# [Exercise goal]
The lines to transcribe run from the top of the material below to the line with "- Commit messages", inclusive. Leave the pictures behind.

# [Source records]
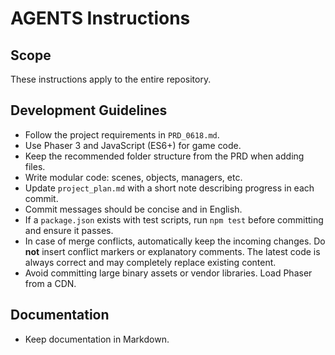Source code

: # AGENTS Instructions

## Scope
These instructions apply to the entire repository.

## Development Guidelines
- Follow the project requirements in `PRD_0618.md`.
- Use Phaser 3 and JavaScript (ES6+) for game code.
- Keep the recommended folder structure from the PRD when adding files.
- Write modular code: scenes, objects, managers, etc.
- Update `project_plan.md` with a short note describing progress in each commit.
- Commit messages should be concise and in English.
- If a `package.json` exists with test scripts, run `npm test` before committing and ensure it passes.
- In case of merge conflicts, automatically keep the incoming changes.
  Do **not** insert conflict markers or explanatory comments.
  The latest code is always correct and may completely replace existing content.
- Avoid committing large binary assets or vendor libraries. Load Phaser from a CDN.

## Documentation
- Keep documentation in Markdown.
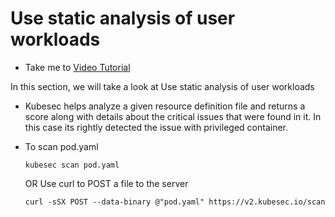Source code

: # Use static analysis of user workloads
  - Take me to [Video Tutorial](https://kodekloud.com/courses/1378608/lectures/31704754)

In this section, we will take a look at Use static analysis of user workloads

- Kubesec helps analyze a given resource definition file and returns a score along with details about the critical issues that were found in it. In this case its rightly detected the issue with privileged container.


- To scan pod.yaml

      kubesec scan pod.yaml

  OR Use curl to POST a file to the server

      curl -sSX POST --data-binary @"pod.yaml" https://v2.kubesec.io/scan
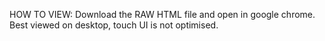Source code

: HOW TO VIEW: Download the RAW HTML file and open in google chrome. Best viewed on desktop, touch UI is not optimised.  
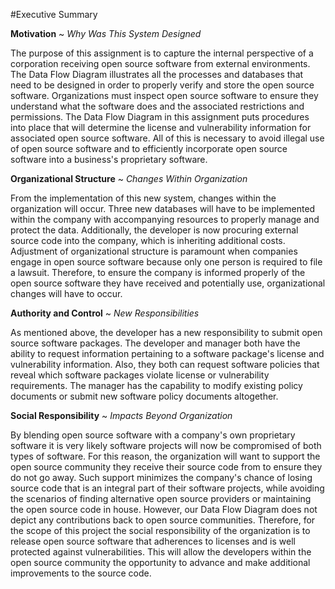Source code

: 
#Executive Summary 
 
**Motivation** ~ *Why Was This System Designed*

The purpose of this assignment is to capture the internal perspective of a corporation receiving open source software from external environments.  The Data Flow Diagram illustrates all the processes and databases that need to be designed in order to properly verify and store the open source software.  Organizations must inspect open source software to ensure they understand what the software does and the associated restrictions and permissions.  The Data Flow Diagram in this assignment puts procedures into place that will determine the license and vulnerability information for associated open source software.  All of this is necessary to avoid illegal use of open source software and to efficiently incorporate open source software into a business's proprietary software.

**Organizational Structure** ~ *Changes Within Organization*

From the implementation of this new system, changes within the organization will occur. Three new databases will have to be implemented within the company with accompanying resources to properly manage and protect the data. Additionally, the developer is now procuring external source code into the company, which is inheriting additional costs. Adjustment of organizational structure is paramount when companies engage in open source software because only one person is required to file a lawsuit. Therefore, to ensure the company is informed properly of the open source software they have received and potentially use, organizational changes will have to occur.

**Authority and Control** ~ *New Responsibilities*

As mentioned above, the developer has a new responsibility to submit open source software packages.  The developer and manager both have the ability to request information pertaining to a software package's license and vulnerability information.  Also, they both can request software policies that reveal which software packages violate license or vulnerability requirements.  The manager has the capability to modify existing policy documents or submit new software policy documents altogether.


**Social Responsibility** ~ *Impacts Beyond Organization*

By blending open source software with a company's own proprietary software it is very likely software projects will now be compromised of both types of software. For this reason, the organization will want to support the open source community they receive their source code from to ensure they do not go away.  Such support minimizes the company's chance of losing source code that is an integral part of their software projects, while avoiding the scenarios of finding alternative open source providers or maintaining the open source code in house.  However, our Data Flow Diagram does not depict any contributions back to open source communities.  Therefore, for the scope of this project the social responsibility of the organization is to release open source software that adherences to licenses and is well protected against vulnerabilities.  This will allow the developers within the open source community the opportunity to advance and make additional improvements to the source code.
  

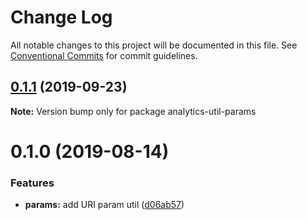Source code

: # Change Log

All notable changes to this project will be documented in this file.
See [Conventional Commits](https://conventionalcommits.org) for commit guidelines.

## [0.1.1](https://github.com/DavidWells/analytics/compare/analytics-util-params@0.1.0...analytics-util-params@0.1.1) (2019-09-23)

**Note:** Version bump only for package analytics-util-params





# 0.1.0 (2019-08-14)


### Features

* **params:** add URI param util ([d06ab57](https://github.com/DavidWells/analytics/commit/d06ab57))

# [Problem solution]
Source code

: # AGENTS Instructions

## Scope
These instructions apply to the entire repository.

## Development Guidelines
- Follow the project requirements in `PRD_0618.md`.
- Use Phaser 3 and JavaScript (ES6+) for game code.
- Keep the recommended folder structure from the PRD when adding files.
- Write modular code: scenes, objects, managers, etc.
- Update `project_plan.md` with a short note describing progress in each commit.
- Commit messages should be concise and in English.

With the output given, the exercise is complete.